In 2007 a study (Sell, 2007) explored the strength, balance and flexibility characteristics of golfers compared to their handicap index. Testing included an assessment of strength (torso, shoulder, and hip), flexibility (torso, shoulder, and hip), and single-leg balance. The results concluded that those in the high golf skill category had significantly greater results across the board. Showing that being proficient in certain physical, functional characteristics was important in increased golfing performance. Of course, many people are naturally more naturally predisposed to certain physical components than others (I for example am quite strong, but have the flexibility of wood) however they also established that these characteristics were actually modifiable through golf-specific training programmes.

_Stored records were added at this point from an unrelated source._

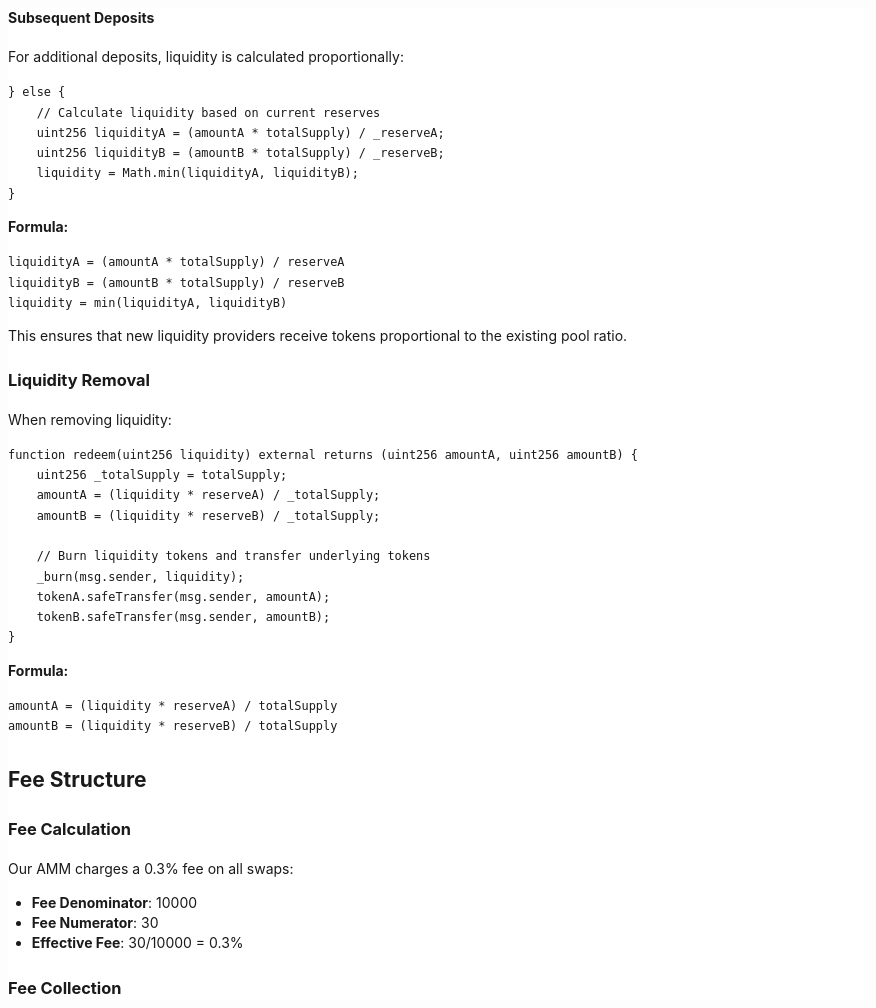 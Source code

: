 #### Subsequent Deposits

For additional deposits, liquidity is calculated proportionally:
```solidity
} else {
    // Calculate liquidity based on current reserves
    uint256 liquidityA = (amountA * totalSupply) / _reserveA;
    uint256 liquidityB = (amountB * totalSupply) / _reserveB;
    liquidity = Math.min(liquidityA, liquidityB);
}
```

**Formula:**
```
liquidityA = (amountA * totalSupply) / reserveA
liquidityB = (amountB * totalSupply) / reserveB
liquidity = min(liquidityA, liquidityB)
```

This ensures that new liquidity providers receive tokens proportional to the existing pool ratio.

### Liquidity Removal

When removing liquidity:
```solidity
function redeem(uint256 liquidity) external returns (uint256 amountA, uint256 amountB) {
    uint256 _totalSupply = totalSupply;
    amountA = (liquidity * reserveA) / _totalSupply;
    amountB = (liquidity * reserveB) / _totalSupply;
    
    // Burn liquidity tokens and transfer underlying tokens
    _burn(msg.sender, liquidity);
    tokenA.safeTransfer(msg.sender, amountA);
    tokenB.safeTransfer(msg.sender, amountB);
}
```

**Formula:**
```
amountA = (liquidity * reserveA) / totalSupply
amountB = (liquidity * reserveB) / totalSupply
```

## Fee Structure

### Fee Calculation

Our AMM charges a 0.3% fee on all swaps:
- **Fee Denominator**: 10000
- **Fee Numerator**: 30
- **Effective Fee**: 30/10000 = 0.3%

### Fee Collection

A resistance training programme (consisting of traditional strength exercises including squat, bench, lunges etc) can add significant length to driving distance without costing accuracy. ALL participants in this study by Doan (2006) increased clubhead speed after an 11-week training programme. This can be attributed to increased muscular force generating greater speed at impact. Additional velocity can then be gained with improvement in flexibility which assists the upper-torso rotational velocity, increasing clubhead speed and driving distance.
These findings were not limited to age and showed that increases in physical components at any age had a direct effect on club head speed and driving distance (Thompson,2007)
There are many more studies that continue in this manner. Of course, most of the research has been carried out on male participants, but there is no evidence that it should be any different in female performance. Those that did include women in their studies (Torres-Ronda,2001; Kim, 2010) found equally consistent correlations.
The evidence therefore is substantial. A golf-fitness program is one of the best ways of improving your golf.